Cushing’s syndrome is caused by the effects of excess glucocorticoid actions. All causes of Cushing’s syndrome, with the exception of glucocorticoid medication, are associated with increased 24-hour urinary cortisol. The most common cause of Cushing’s syndrome is bilateral adrenal hyperplasia, due to pituitary ACTH hypersecretion (Cushing’s disease) from a pituitary adenoma or corticotroph hyperplasia. Laboratory diagnosis of Cushing’s disease is supported by the following:
suppression of plasma ACTH and cortisol concentrations, by  high-dose (2.0 mg q 6h x 8) dexamethasone administration,
absence of ACTH and cortisol suppression with low-dose (0.5 mg q 6h x 8 or 1 mg
given at 23:30 hour) dexamethasone,
larger than normal response to metyrapone (Metopirone) stimulation and normal or elevated plasma ACTH levels.

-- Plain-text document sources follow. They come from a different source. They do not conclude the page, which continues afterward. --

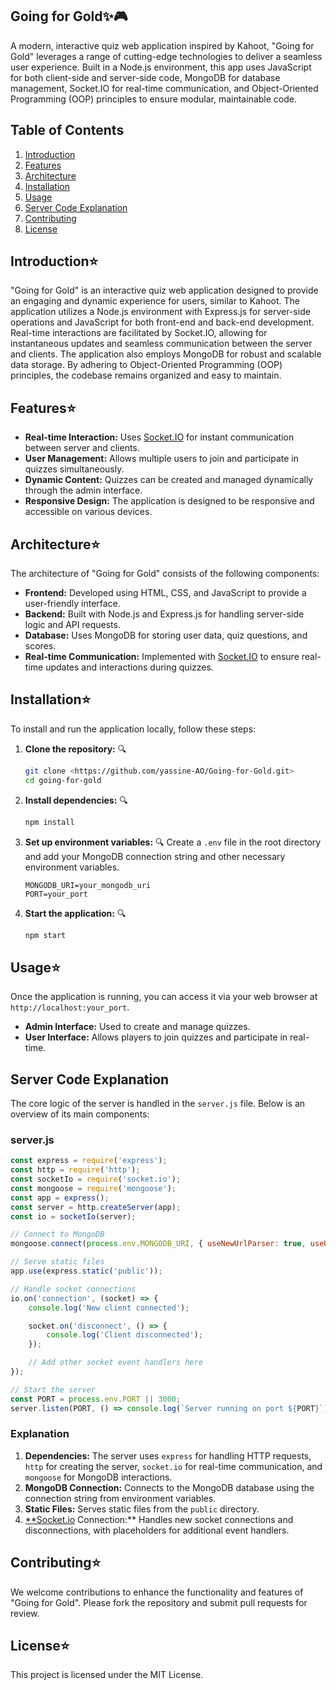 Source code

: ## Going for Gold✨🎮

A modern, interactive quiz web application inspired by Kahoot, "Going for Gold" leverages a range of cutting-edge technologies to deliver a seamless user experience. Built in a Node.js environment, this app uses JavaScript for both client-side and server-side code, MongoDB for database management, Socket.IO for real-time communication, and Object-Oriented Programming (OOP) principles to ensure modular, maintainable code.

## Table of Contents

1. [Introduction](notion://www.notion.so/a0dfcdb79eb3487c95d65916c84582e7?pvs=43&qid=#introduction)
2. [Features](notion://www.notion.so/a0dfcdb79eb3487c95d65916c84582e7?pvs=43&qid=#features)
3. [Architecture](notion://www.notion.so/a0dfcdb79eb3487c95d65916c84582e7?pvs=43&qid=#architecture)
4. [Installation](notion://www.notion.so/a0dfcdb79eb3487c95d65916c84582e7?pvs=43&qid=#installation)
5. [Usage](notion://www.notion.so/a0dfcdb79eb3487c95d65916c84582e7?pvs=43&qid=#usage)
6. [Server Code Explanation](notion://www.notion.so/a0dfcdb79eb3487c95d65916c84582e7?pvs=43&qid=#server-code-explanation)
7. [Contributing](notion://www.notion.so/a0dfcdb79eb3487c95d65916c84582e7?pvs=43&qid=#contributing)
8. [License](notion://www.notion.so/a0dfcdb79eb3487c95d65916c84582e7?pvs=43&qid=#license)

## Introduction⭐

"Going for Gold" is an interactive quiz web application designed to provide an engaging and dynamic experience for users, similar to Kahoot. The application utilizes a Node.js environment with Express.js for server-side operations and JavaScript for both front-end and back-end development. Real-time interactions are facilitated by Socket.IO, allowing for instantaneous updates and seamless communication between the server and clients. The application also employs MongoDB for robust and scalable data storage. By adhering to Object-Oriented Programming (OOP) principles, the codebase remains organized and easy to maintain.

## Features⭐

- **Real-time Interaction:** Uses [Socket.IO](http://socket.io/) for instant communication between server and clients.
- **User Management:** Allows multiple users to join and participate in quizzes simultaneously.
- **Dynamic Content:** Quizzes can be created and managed dynamically through the admin interface.
- **Responsive Design:** The application is designed to be responsive and accessible on various devices.

## Architecture⭐

The architecture of "Going for Gold" consists of the following components:

- **Frontend:** Developed using HTML, CSS, and JavaScript to provide a user-friendly interface.
- **Backend:** Built with Node.js and Express.js for handling server-side logic and API requests.
- **Database:** Uses MongoDB for storing user data, quiz questions, and scores.
- **Real-time Communication:** Implemented with [Socket.IO](http://socket.io/) to ensure real-time updates and interactions during quizzes.

## Installation⭐

To install and run the application locally, follow these steps:

1. **Clone the repository:** 🔍
    
    ```bash
    git clone <https://github.com/yassine-AO/Going-for-Gold.git>
    cd going-for-gold
    
    ```
    
2. **Install dependencies:** 🔍
    
    ```bash
    npm install
    
    ```
    
3. **Set up environment variables:** 🔍
Create a `.env` file in the root directory and add your MongoDB connection string and other necessary environment variables.
    
    ```
    MONGODB_URI=your_mongodb_uri
    PORT=your_port
    
    ```
    
4. **Start the application:** 🔍
    
    ```bash
    npm start
    
    ```
    

## Usage⭐

Once the application is running, you can access it via your web browser at `http://localhost:your_port`.

- **Admin Interface:** Used to create and manage quizzes.
- **User Interface:** Allows players to join quizzes and participate in real-time.

## Server Code Explanation

The core logic of the server is handled in the `server.js` file. Below is an overview of its main components:

### server.js

```jsx
const express = require('express');
const http = require('http');
const socketIo = require('socket.io');
const mongoose = require('mongoose');
const app = express();
const server = http.createServer(app);
const io = socketIo(server);

// Connect to MongoDB
mongoose.connect(process.env.MONGODB_URI, { useNewUrlParser: true, useUnifiedTopology: true });

// Serve static files
app.use(express.static('public'));

// Handle socket connections
io.on('connection', (socket) => {
    console.log('New client connected');

    socket.on('disconnect', () => {
        console.log('Client disconnected');
    });

    // Add other socket event handlers here
});

// Start the server
const PORT = process.env.PORT || 3000;
server.listen(PORT, () => console.log(`Server running on port ${PORT}`));

```

### Explanation

1. **Dependencies:** The server uses `express` for handling HTTP requests, `http` for creating the server, `socket.io` for real-time communication, and `mongoose` for MongoDB interactions.
2. **MongoDB Connection:** Connects to the MongoDB database using the connection string from environment variables.
3. **Static Files:** Serves static files from the `public` directory.
4. [**Socket.io](http://socket.io/) Connection:** Handles new socket connections and disconnections, with placeholders for additional event handlers.

## Contributing⭐

We welcome contributions to enhance the functionality and features of "Going for Gold". Please fork the repository and submit pull requests for review.

## License⭐

This project is licensed under the MIT License.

When Cushing’s syndrome is caused by primary adrenal abnormality (adenoma or carcinoma), the adrenal gland acts independently of ACTH and pituitary ACTH secretion is suppressed. Hence, there is no response to dexamethasone suppression or metyrapone stimulation.  This type of Cushing’s syndrome is characterized by very low, or undetectable levels of ACTH. Therefore, measurement of plasma ACTH is helpful in differential diagnosis of pituitary Cushing’s syndrome.  In patients with adrenal tumors, ACTH levels are low.  High levels of ACTH are seen in patients with ectopic ACTH syndrome.  Patients with bilateral adrenal hyperplasia will have ACTH levels inappropriately elevated for their degree of hypercortisolism, which should suppress ACTH.  However, in most cases the ACTH concentration will be within the normal range.
Adrenocortical insufficiency or inadequate cortisol production can be due to destruction of the adrenal cortex or to abnormalities of the pituitary or hypothalamus, which result in inadequate ACTH production of release.  Primary adrenocortical insufficiency, Addison’s disease, is characterized by markedly elevated plasma ACTH levels and adrenal unresponsiveness to stimulation with exogenous ACTH.  Hypopituitarism with ACTH deficiency, which is secondary adrenocortical insufficiency, is characterized by low plasma ACTH and cortisol concentrations, and a subnormal, but usually distinct adrenal response to stimulation with synthetic ACTH (Cortrosyn ® ).  If hypoglycemic stress or metyrapone stimulation is required for diagnosis, ACTH and cortisol responses are less than normal. 
Aggressive and invasive ACTH producing pituitary tumors occurring before or following bilateral adrenalectomy for Cushing’s disease (Nelson’s syndrome) are characterized by the development of Addisonian pigmentation, often in an adrenalectomized patient who is taking adequate glucocorticoid replacement therapy.  In these patients, plasma ACTH levels are markedly elevated and do not respond well to dexamethasone suppression.